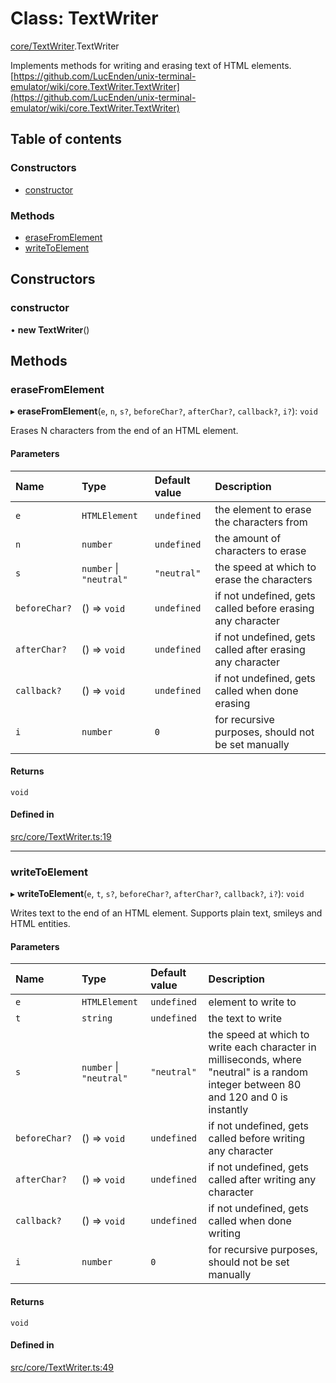 # Class: TextWriter

[core/TextWriter](../wiki/core.TextWriter).TextWriter

Implements methods for writing and erasing text of HTML elements.
[https://github.com/LucEnden/unix-terminal-emulator/wiki/core.TextWriter.TextWriter](https://github.com/LucEnden/unix-terminal-emulator/wiki/core.TextWriter.TextWriter)

## Table of contents

### Constructors

- [constructor](../wiki/core.TextWriter.TextWriter#constructor)

### Methods

- [eraseFromElement](../wiki/core.TextWriter.TextWriter#erasefromelement)
- [writeToElement](../wiki/core.TextWriter.TextWriter#writetoelement)

## Constructors

### constructor

• **new TextWriter**()

## Methods

### eraseFromElement

▸ **eraseFromElement**(`e`, `n`, `s?`, `beforeChar?`, `afterChar?`, `callback?`, `i?`): `void`

Erases N characters from the end of an HTML element.

#### Parameters

| Name | Type | Default value | Description |
| :------ | :------ | :------ | :------ |
| `e` | `HTMLElement` | `undefined` | the element to erase the characters from |
| `n` | `number` | `undefined` | the amount of characters to erase |
| `s` | `number` \| ``"neutral"`` | `"neutral"` | the speed at which to erase the characters |
| `beforeChar?` | () => `void` | `undefined` | if not undefined, gets called before erasing any character |
| `afterChar?` | () => `void` | `undefined` | if not undefined, gets called after erasing any character |
| `callback?` | () => `void` | `undefined` | if not undefined, gets called when done erasing |
| `i` | `number` | `0` | for recursive purposes, should not be set manually |

#### Returns

`void`

#### Defined in

[src/core/TextWriter.ts:19](https://github.com/LucEnden/unix-terminal-emulator/blob/70224fc/src/core/TextWriter.ts#L19)

___

### writeToElement

▸ **writeToElement**(`e`, `t`, `s?`, `beforeChar?`, `afterChar?`, `callback?`, `i?`): `void`

Writes text to the end of an HTML element. Supports plain text, smileys and HTML entities.

#### Parameters

| Name | Type | Default value | Description |
| :------ | :------ | :------ | :------ |
| `e` | `HTMLElement` | `undefined` | element to write to |
| `t` | `string` | `undefined` | the text to write |
| `s` | `number` \| ``"neutral"`` | `"neutral"` | the speed at which to write each character in milliseconds, where "neutral" is a random integer between 80 and 120 and 0 is instantly |
| `beforeChar?` | () => `void` | `undefined` | if not undefined, gets called before writing any character |
| `afterChar?` | () => `void` | `undefined` | if not undefined, gets called after writing any character |
| `callback?` | () => `void` | `undefined` | if not undefined, gets called when done writing |
| `i` | `number` | `0` | for recursive purposes, should not be set manually |

#### Returns

`void`

#### Defined in

[src/core/TextWriter.ts:49](https://github.com/LucEnden/unix-terminal-emulator/blob/70224fc/src/core/TextWriter.ts#L49)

▬▬▬▬▬▬

Directions for this task
Everything in the data except the pictures must be retyped exactly.

Answer to this exercise
 # Class: TextWriter

[core/TextWriter](../wiki/core.TextWriter).TextWriter

Implements methods for writing and erasing text of HTML elements.
[https://github.com/LucEnden/unix-terminal-emulator/wiki/core.TextWriter.TextWriter](https://github.com/LucEnden/unix-terminal-emulator/wiki/core.TextWriter.TextWriter)

## Table of contents

### Constructors

- [constructor](../wiki/core.TextWriter.TextWriter#constructor)

### Methods

- [eraseFromElement](../wiki/core.TextWriter.TextWriter#erasefromelement)
- [writeToElement](../wiki/core.TextWriter.TextWriter#writetoelement)

## Constructors

### constructor

• **new TextWriter**()

## Methods

### eraseFromElement

▸ **eraseFromElement**(`e`, `n`, `s?`, `beforeChar?`, `afterChar?`, `callback?`, `i?`): `void`

Erases N characters from the end of an HTML element.

#### Parameters

| Name | Type | Default value | Description |
| :------ | :------ | :------ | :------ |
| `e` | `HTMLElement` | `undefined` | the element to erase the characters from |
| `n` | `number` | `undefined` | the amount of characters to erase |
| `s` | `number` \| ``"neutral"`` | `"neutral"` | the speed at which to erase the characters |
| `beforeChar?` | () => `void` | `undefined` | if not undefined, gets called before erasing any character |
| `afterChar?` | () => `void` | `undefined` | if not undefined, gets called after erasing any character |
| `callback?` | () => `void` | `undefined` | if not undefined, gets called when done erasing |
| `i` | `number` | `0` | for recursive purposes, should not be set manually |

#### Returns

`void`

#### Defined in

[src/core/TextWriter.ts:19](https://github.com/LucEnden/unix-terminal-emulator/blob/70224fc/src/core/TextWriter.ts#L19)

___

### writeToElement

▸ **writeToElement**(`e`, `t`, `s?`, `beforeChar?`, `afterChar?`, `callback?`, `i?`): `void`

Writes text to the end of an HTML element. Supports plain text, smileys and HTML entities.

#### Parameters

| Name | Type | Default value | Description |
| :------ | :------ | :------ | :------ |
| `e` | `HTMLElement` | `undefined` | element to write to |
| `t` | `string` | `undefined` | the text to write |
| `s` | `number` \| ``"neutral"`` | `"neutral"` | the speed at which to write each character in milliseconds, where "neutral" is a random integer between 80 and 120 and 0 is instantly |
| `beforeChar?` | () => `void` | `undefined` | if not undefined, gets called before writing any character |
| `afterChar?` | () => `void` | `undefined` | if not undefined, gets called after writing any character |
| `callback?` | () => `void` | `undefined` | if not undefined, gets called when done writing |
| `i` | `number` | `0` | for recursive purposes, should not be set manually |

#### Returns

`void`

#### Defined in

[src/core/TextWriter.ts:49](https://github.com/LucEnden/unix-terminal-emulator/blob/70224fc/src/core/TextWriter.ts#L49)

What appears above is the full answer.